Pompeii, which attracts some 2.3 million visitors a year, may be adept at grabbing the headlines, but the insidious creep of heritage erosion is far from limited to the Bay of Naples — in fact, it is a problem that encompasses the archaeological wealth of the globe.

Heritage is ensnared in a particularly vicious catch-22. On the one hand, ruins are a key source of inspiration and income, as tourists flock to connect with the past. On the other, that throng so in thrall to history does untold damage merely by turning up to have a look. But even without hordes of tourists inflicting wear and tear on fragile remains, ruins face a determined and dangerous enemy in the shape of the elements.

As soon as an artefact is unearthed, decay sets in. Objects and buildings that have lain preserved for centuries beneath the earth immediately begin to suffer when exposed to the atmosphere. A few kilometres down the road from Pompeii, the site of Herculaneum, which was buried by the same volcanic eruption in ad 79, is faring better than its more famous sibling. True, the exposed site is much smaller, but with a high number of multi-storey buildings and a lot of preserved organic matter, Herculaneum presents unique challenges. The site’s enhanced ability to hold decay at bay is largely down to a public–private venture launched in 2001 and the multidisciplinary approach that the ensuing project has taken.
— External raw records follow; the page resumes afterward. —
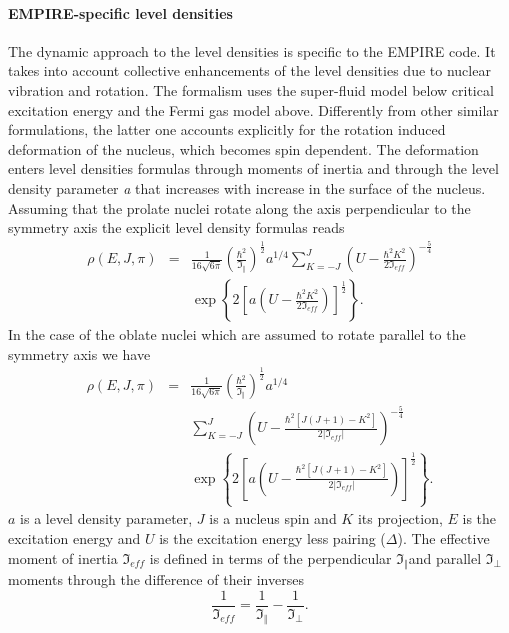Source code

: \documentclass[twocolumn,amsmath,amssymb,10pt,groupedaddress,a4paper]{revtex4}
\begin{document}
\paragraph{EMPIRE-specific level densities}
The dynamic approach to the level densities
is specific to the EMPIRE code. It takes into account collective enhancements
of the level densities due to nuclear vibration and rotation. The
formalism uses the super-fluid model below critical excitation energy
and the Fermi gas model above. Differently from other
similar formulations, the latter one accounts explicitly for the rotation
induced deformation of the nucleus, which becomes spin dependent.
The deformation enters level densities
formulas through moments of inertia and through the level density
parameter \emph{a} that increases with increase in the surface of
the nucleus.
Assuming that the prolate nuclei rotate along the axis perpendicular
to the symmetry axis the explicit level density formulas reads
\begin{eqnarray}
\rho(E,J,\pi) & = & \frac{1}{16\sqrt{6\pi}}\left(\frac{\hbar^{2}}{\Im_{\Vert}}\right)^{\frac{1}{2}}a^{1/4}\sum_{K=-J}^{J}\left(U-\frac{\hbar^{2}K^{2}}{2\Im_{eff}}\right)^{-\frac{5}{4}}\nonumber \\
 &  & \exp\left\{ 2\left[a\left(U-\frac{\hbar^{2}K^{2}}{2\Im_{eff}}\right)\right]^{\frac{1}{2}}\right\} .\label{ro1}
\end{eqnarray}
In the case of the oblate nuclei which are assumed to rotate parallel
to the symmetry axis we have
\begin{eqnarray}
\rho(E,J,\pi) & = & \frac{1}{16\sqrt{6\pi}}\left(\frac{\hbar^{2}}{\Im_{\Vert}}\right)^{\frac{1}{2}}a^{1/4}\nonumber \\
 &  & \sum_{K=-J}^{J}\left(U-\frac{\hbar^{2}\left[J\left(J+1\right)-K^{2}\right]}{2|\Im_{eff}|}\right)^{-\frac{5}{4}}\label{ro2}\\
 &  & \exp\left\{ 2\left[a\left(U-\frac{\hbar^{2}\left[J\left(J+1\right)-K^{2}\right]}{2|\Im_{eff}|}\right)\right]^{\frac{1}{2}}\right\} .\nonumber
 \end{eqnarray}
$a$ is a level density parameter, $J$ is a
nucleus spin and $K$ its projection, $E$ is the excitation energy
and $U$ is the excitation energy less pairing ($\Delta$). The effective
moment of inertia $\Im_{eff}$ is defined in terms of the perpendicular
$\Im_{\Vert}$and parallel $\Im_{\bot}$moments through the difference
of their inverses
\begin{equation}
\frac{1}{\Im_{eff}}=\frac{1}{\Im_{\Vert}}-\frac{1}{\Im_{\bot}}.\label{mom-iner}
\end{equation}
\end{document}
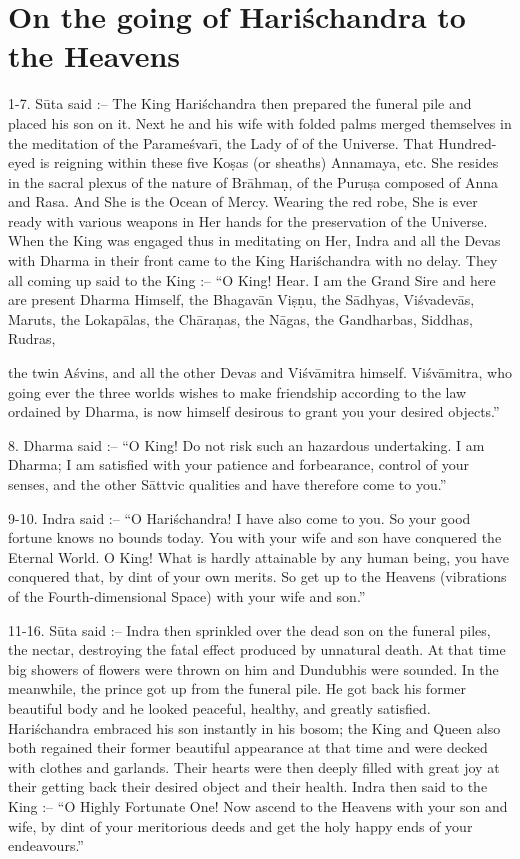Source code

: \chapter{On the going of Hari\'schandra to the Heavens}

1-7. S\=uta said :-- The King Hari\'schandra then prepared the funeral pile and placed his son on it. Next he and his wife with folded palms merged themselves in the meditation of the Parame\'svar\={\i}, the Lady of of the Universe. That Hundred-eyed is reigning within these five Ko\d{s}as (or sheaths) Annamaya, etc. She resides in the sacral plexus of the nature of Br\=ahma\d{n}, of the Puru\d{s}a composed of Anna and Rasa. And She is the Ocean of Mercy. Wearing the red robe, She is ever ready with various weapons in Her hands for the preservation of the Universe. When the King was engaged thus in meditating on Her, Indra and all the Devas with Dharma in their front came to the King Hari\'schandra with no delay. They all coming up said to the King :-- ``O King! Hear. I am the Grand Sire and here are present Dharma Himself, the Bhagav\=an Vi\d{s}\d{n}u, the S\=adhyas, Vi\'svadev\=as, Maruts, the Lokap\=alas, the Ch\=ara\d{n}as, the N\=agas, the Gandharbas, Siddhas, Rudras,

the twin A\'svins, and all the other Devas and Vi\'sv\=amitra himself. Vi\'sv\=amitra, who going ever the three worlds wishes to make friendship according to the law ordained by Dharma, is now himself desirous to grant you your desired objects.''

8. Dharma said :-- ``O King! Do not risk such an hazardous undertaking. I am Dharma; I am satisfied with your patience and forbearance, control of your senses, and the other S\=attvic qualities and have therefore come to you.''

9-10. Indra said :-- ``O Hari\'schandra! I have also come to you. So your good fortune knows no bounds today. You with your wife and son have conquered the Eternal World. O King! What is hardly attainable by any human being, you have conquered that, by dint of your own merits. So get up to the Heavens (vibrations of the Fourth-dimensional Space) with your wife and son.''

11-16. S\=uta said :-- Indra then sprinkled over the dead son on the funeral piles, the nectar, destroying the fatal effect produced by unnatural death. At that time big showers of flowers were thrown on him and Dundubhis were sounded. In the meanwhile, the prince got up from the funeral pile. He got back his former beautiful body and he looked peaceful, healthy, and greatly satisfied. Hari\'schandra embraced his son instantly in his bosom; the King and Queen also both regained their former beautiful appearance at that time and were decked with clothes and garlands. Their hearts were then deeply filled with great joy at their getting back their desired object and their health. Indra then said to the King :-- ``O Highly Fortunate One! Now ascend to the Heavens with your son and wife, by dint of your meritorious deeds and get the holy happy ends of your endeavours.''

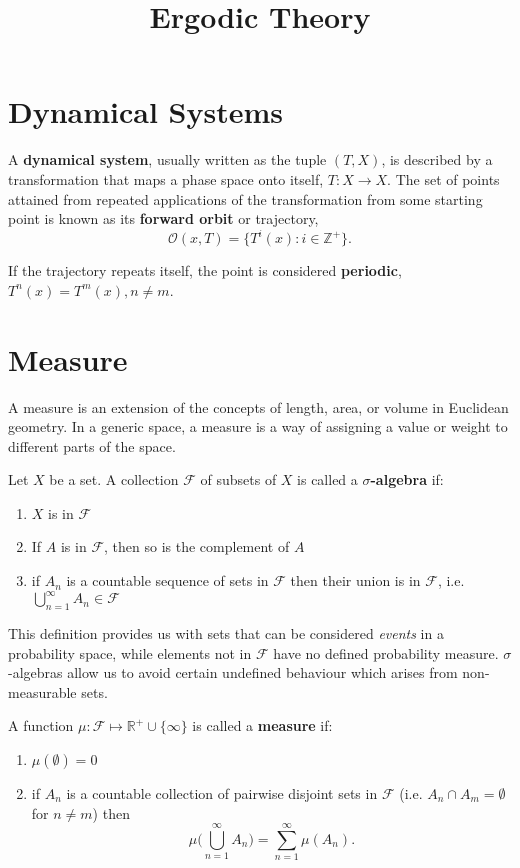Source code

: \documentclass{article}
\title{\vspace{-3cm} Ergodic Theory}
\author{}
\date{}
\begin{document}
\maketitle
\vspace{-1.5cm}
\section{Dynamical Systems}
A \textbf{dynamical system}, usually written as the tuple $(T, X)$, is described by a transformation that maps a phase space onto itself, $T: X \to X$. The set of points attained from repeated applications of the transformation from some starting point is known as its \textbf{forward orbit} or trajectory, 
\[
\mathcal{O}(x, T) = \{ T^i(x) : i \in \mathbb Z^+ \}. 
\]

If the trajectory repeats itself, the point is considered \textbf{periodic}, $T^n(x) = T^m(x), n \neq m $.

\section{Measure}
A measure is an extension of the concepts of length, area, or volume in Euclidean geometry. In a generic space, a measure is a way of assigning a value or weight to different parts of the space.

Let $X$ be a set. A collection $\mathcal{F}$ of subsets of $X$ is called a \textbf{$\sigma$-algebra} if:
\begin{enumerate}
    \item $X$ is in $\mathcal{F}$
    \item If $A$ is in $\mathcal{F}$, then so is the complement of $A$
    \item  if $A_n$ is a countable sequence of sets in $\mathcal{F}$ then their union is in $\mathcal{F}$, i.e. $ \displaystyle \bigcup_{n=1}^{\infty} A_n \in \mathcal{F}$
\end{enumerate}
This definition provides us with sets that can be considered \emph{events} in a probability space, while elements not in $\mathcal{F}$ have no defined probability measure. $\sigma$-algebras allow us to avoid certain undefined behaviour which arises from non-measurable sets.

A function $\mu: \mathcal{F} \mapsto \mathbb{R}^+ \cup \{\infty\}$ is called a \textbf{measure} if:
\begin{enumerate}
    \item $\mu(\emptyset)=0$
    \item if $A_n$ is a countable collection of pairwise disjoint sets in $\mathcal{F}$ (i.e. $A_n \cap A_m = \emptyset$ for $n \neq m$) then
    \[
        \mu \Big(  \bigcup_{n=1}^{\infty} A_n \Big) = \sum_{n=1}^{\infty}\mu(A_n).
    \]
\end{enumerate}
\end{document}
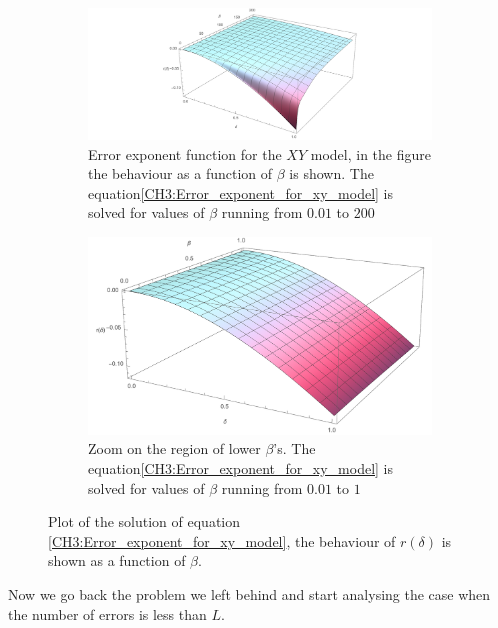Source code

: \begin{figure}[H]
\centering
\begin{subfigure}[b]{0.63\textwidth}
    \centering
    \includegraphics[width = \textwidth]{Figures/Error_Exponents.pdf}
    \caption{Error exponent function for the $XY$ model, in the figure the behaviour as a function of $\beta$ is shown. The equation\eqref{CH3:Error_exponent_for_xy_model} is solved for values of $\beta$ running from $0.01$ to $200$}
    \label{error_exponent}
\end{subfigure}
\hfill
\begin{subfigure}[b]{0.35\textwidth}
    \centering
    \includegraphics[width = \textwidth]{Figures/Error_Exponents_zoom.pdf}
    \caption{Zoom on the region of lower $\beta$'s. The equation\eqref{CH3:Error_exponent_for_xy_model} is solved for values of $\beta$ running from $0.01$ to $1$}
    \label{error_exponent_zoom}
\end{subfigure}
\caption{Plot of the solution of equation \eqref{CH3:Error_exponent_for_xy_model}, the behaviour of $r(\delta)$ is shown as a function of $\beta$.}
       \label{CH3:Results_Exponent_error_XY_model}
\end{figure}

Now we go back the problem we left behind and start analysing the case when the number of errors is less than $L$.
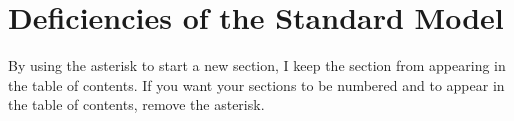 \section{Deficiencies of the Standard Model}

By using the asterisk to start a new section, I keep the section from appearing in the table of contents.
If you want your sections to be numbered and to appear in the table of contents, remove the asterisk.











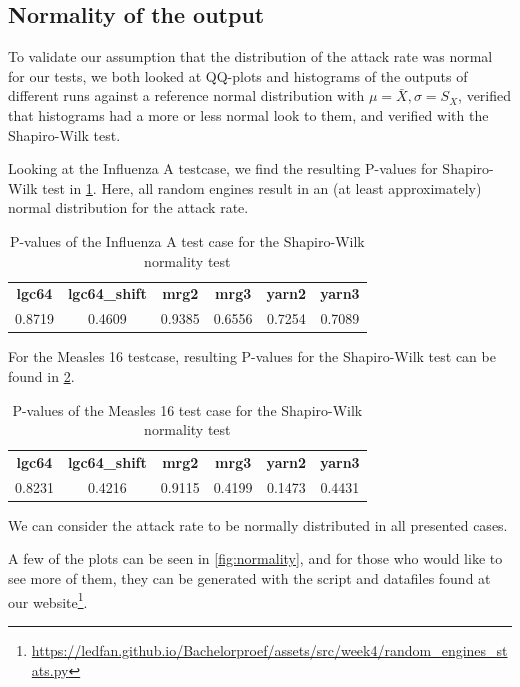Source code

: \documentclass[natbib=true]{acmart}
\begin{document}
\subsection{Normality of the output}
\label{par:normality}
To validate our assumption that the distribution of the attack rate was normal for our tests, we both looked at QQ-plots and histograms of the outputs of different runs against a reference normal distribution with $\mu = \bar{X}, \sigma=S_X$, verified that histograms had a more or less normal look to them, and verified with the Shapiro-Wilk test.

Looking at the Influenza A testcase, we find the resulting P-values for Shapiro-Wilk test in \cref{tab:influenza_a:shapiro}. Here, all random engines result in an (at least approximately) normal distribution for the attack rate.
\begin{table}[!hbt]
    \begin{tabular}{c c c c c c}
       \textbf{lgc64} & \textbf{lgc64\_shift} & \textbf{mrg2} & \textbf{mrg3} & \textbf{yarn2} & \textbf{yarn3}\\
        0.8719 & 0.4609 & 0.9385 & 0.6556 & 0.7254 & 0.7089
    \end{tabular}
    \caption{P-values of the Influenza A test case for the Shapiro-Wilk normality test}
    \label{tab:influenza_a:shapiro}
\end{table}


For the Measles 16 testcase, resulting P-values for the Shapiro-Wilk test can be found in \cref{tab:measles_16:shapiro}.

\begin{table}[!hbt]
    \begin{tabular}{c c c c c c}
       \textbf{lgc64} & \textbf{lgc64\_shift} & \textbf{mrg2} & \textbf{mrg3} & \textbf{yarn2} & \textbf{yarn3}\\
        0.8231 & 0.4216 & 0.9115 & 0.4199 & 0.1473 & 0.4431
    \end{tabular}
    \caption{P-values of the Measles 16 test case for the Shapiro-Wilk normality test}
    \label{tab:measles_16:shapiro}
\end{table}

We can consider the attack rate to be normally distributed in all presented cases.

A few of the plots can be seen in \cref{fig:normality}, and for those who would like to see more of them, they can be generated with the script and datafiles found at our website\footnote{\url{https://ledfan.github.io/Bachelorproef/assets/src/week4/random\_engines\_stats.py}}.
\end{document}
That success is an object lesson not only for Pompeii, which hopes to set up a similar project to help preserve the ruins (see page 411), but also for the malaise that grips Italy’s heritage as a whole. Hampered by debt, the country lacks the finances to reverse the decay afflicting its monuments. Instead, it must rely on external funds and philanthropists. The crumbling Colosseum in Rome, for example, is being repaired thanks to some €25 million (US$35 million) from billionaire Diego Della Valle. Yet this is still not enough. Just west of Rome, ancient Ostia is beset by weeds, and was even flooded earlier this year.

Although structural repairs and conservation at any site require money and coordinated expertise, fending off many of the agents of erosion — by controlling vegetation, for example, or employing more guards to keep tourists in check — is relatively easy to achieve. Such steps would be important gains in this war of attrition. Finding ways to maximize the revenues coming into the sites and relaxing the austerity law stopping the employment of public-works personnel would be a start. For if preventable problems are not tackled urgently, then no amount of money from external sources will be able to reverse the tide of decay.